OVER £20million is to go on repairing roads and making it less likely that communities will be cut off by future floods.

Some of the work approved by Somerset County Council could even be completed before the end of the year.

The measures on the Somerset Levels and Moors, which were underwater for weeks after being flooded in December, included

  • up to £1million to clear up the area and make the roads safe to use following the devastating floods;
  • £1.6million to rebuild and resurface roads using more flood resilient surfacing in places;
  • £270,000 for feasibility studies for major road improvements such as raising roads at Muchelney, the A361 between East Lyng and Burrowbridge, the A372 Beer Wall and other locations;
  • £750,000 to raise a road into Muchelney or other works identified in the feasibility studies;
  • £4million to raise the A372, install sluice gates and enlarge the culvert under the road for the River Sowy, reducing the frequency and duration of flooding on the Somerset Levels and Moors;
  • £75,000 for permanent signs and gating for traffic diversion routes in the events of future floods.

Further funding will go on repairs to bridges and other structures, surface dressing, resurfacing, patching, repairing damaged footways, drainage, a deep clean of the drainage system and verge works to manage water flow; stabilising and reconstruction of embankments and repairs to rights of way.

The £22.3million bill for all the work will be footed through two Department of Transport grants.
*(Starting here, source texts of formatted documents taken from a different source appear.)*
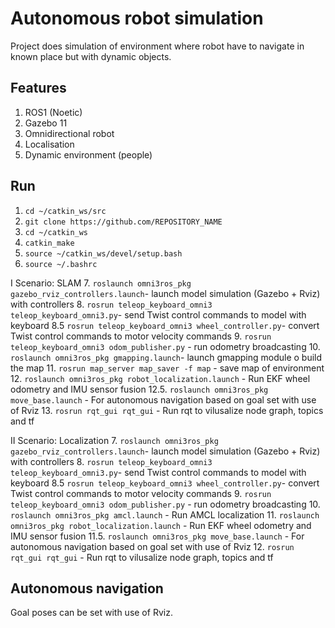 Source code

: # Autonomous robot simulation
Project does simulation of environment where robot have to navigate in known place but with dynamic objects.

## Features
1. ROS1 (Noetic)
2. Gazebo 11
3. Omnidirectional robot
4. Localisation
5. Dynamic environment (people)
  

## Run
1.  `cd ~/catkin_ws/src`
2.  `git clone https://github.com/REPOSITORY_NAME`
3.  `cd ~/catkin_ws`
4.  `catkin_make`
5.  `source ~/catkin_ws/devel/setup.bash`
6.  `source ~/.bashrc`

I Scenario: SLAM
7.  `roslaunch omni3ros_pkg gazebo_rviz_controllers.launch`- launch model simulation (Gazebo + Rviz) with controllers
8.  `rosrun teleop_keyboard_omni3 teleop_keyboard_omni3.py`- send Twist control commands to model with keyboard
8.5 `rosrun teleop_keyboard_omni3 wheel_controller.py`- convert Twist control commands to motor velocity commands
9.  `rosrun teleop_keyboard_omni3 odom_publisher.py` - run odometry broadcasting
10. `roslaunch omni3ros_pkg gmapping.launch`- launch gmapping module o build the map
11. `rosrun map_server map_saver -f map` - save map of environment
12. `roslaunch omni3ros_pkg robot_localization.launch` - Run EKF wheel odometry and IMU sensor fusion
12.5. `roslaunch omni3ros_pkg move_base.launch` - For autonomous navigation based on goal set with use of Rviz
13. `rosrun rqt_gui rqt_gui` - Run rqt to vilusalize node graph, topics and tf 

II Scenario: Localization
7.  `roslaunch omni3ros_pkg gazebo_rviz_controllers.launch`- launch model simulation (Gazebo + Rviz) with controllers
8.  `rosrun teleop_keyboard_omni3 teleop_keyboard_omni3.py`- send Twist control commands to model with keyboard
8.5 `rosrun teleop_keyboard_omni3 wheel_controller.py`- convert Twist control commands to motor velocity commands
9.  `rosrun teleop_keyboard_omni3 odom_publisher.py` - run odometry broadcasting
10. `roslaunch omni3ros_pkg amcl.launch` - Run AMCL localization
11. `roslaunch omni3ros_pkg robot_localization.launch` - Run EKF wheel odometry and IMU sensor fusion
11.5. `roslaunch omni3ros_pkg move_base.launch` - For autonomous navigation based on goal set with use of Rviz
12. `rosrun rqt_gui rqt_gui` - Run rqt to vilusalize node graph, topics and tf 

## Autonomous navigation
Goal poses can be set with use of Rviz. 
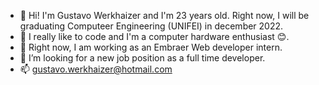 - 👋 Hi! I'm Gustavo Werkhaizer and I'm 23 years old. Right now, I will be graduating Computeer Engineering (UNIFEI) in december 2022.
- 👀 I really like to code and I'm a computer hardware enthusiast 😊.
- 🌱 Right now, I am working as an Embraer Web developer intern.
- 💞️ I’m looking for a new job position as a full time developer.
- 📫 gustavo.werkhaizer@hotmail.com

<!---
KhaizerCore/KhaizerCore is a ✨ special ✨ repository because its `README.md` (this file) appears on your GitHub profile.
You can click the Preview link to take a look at your changes.
--->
Council leader Cllr John Osman said he was confident the measures would help cut the risk of flooding on the scale seen this winter, while homes would be less likely to be flooded and the possibility of entire communities being cut off for weeks would be reduced.

Cllr Harvey Siggs, the county’s cabinet member for highways, said: “This decision means we can continue drawing up detailed plans to make sure this money is being invested in the right areas.

“Our residents, businesses and communities suffered so badly last winter, and this is a big step in the right direction to make sure that they do not suffer again.”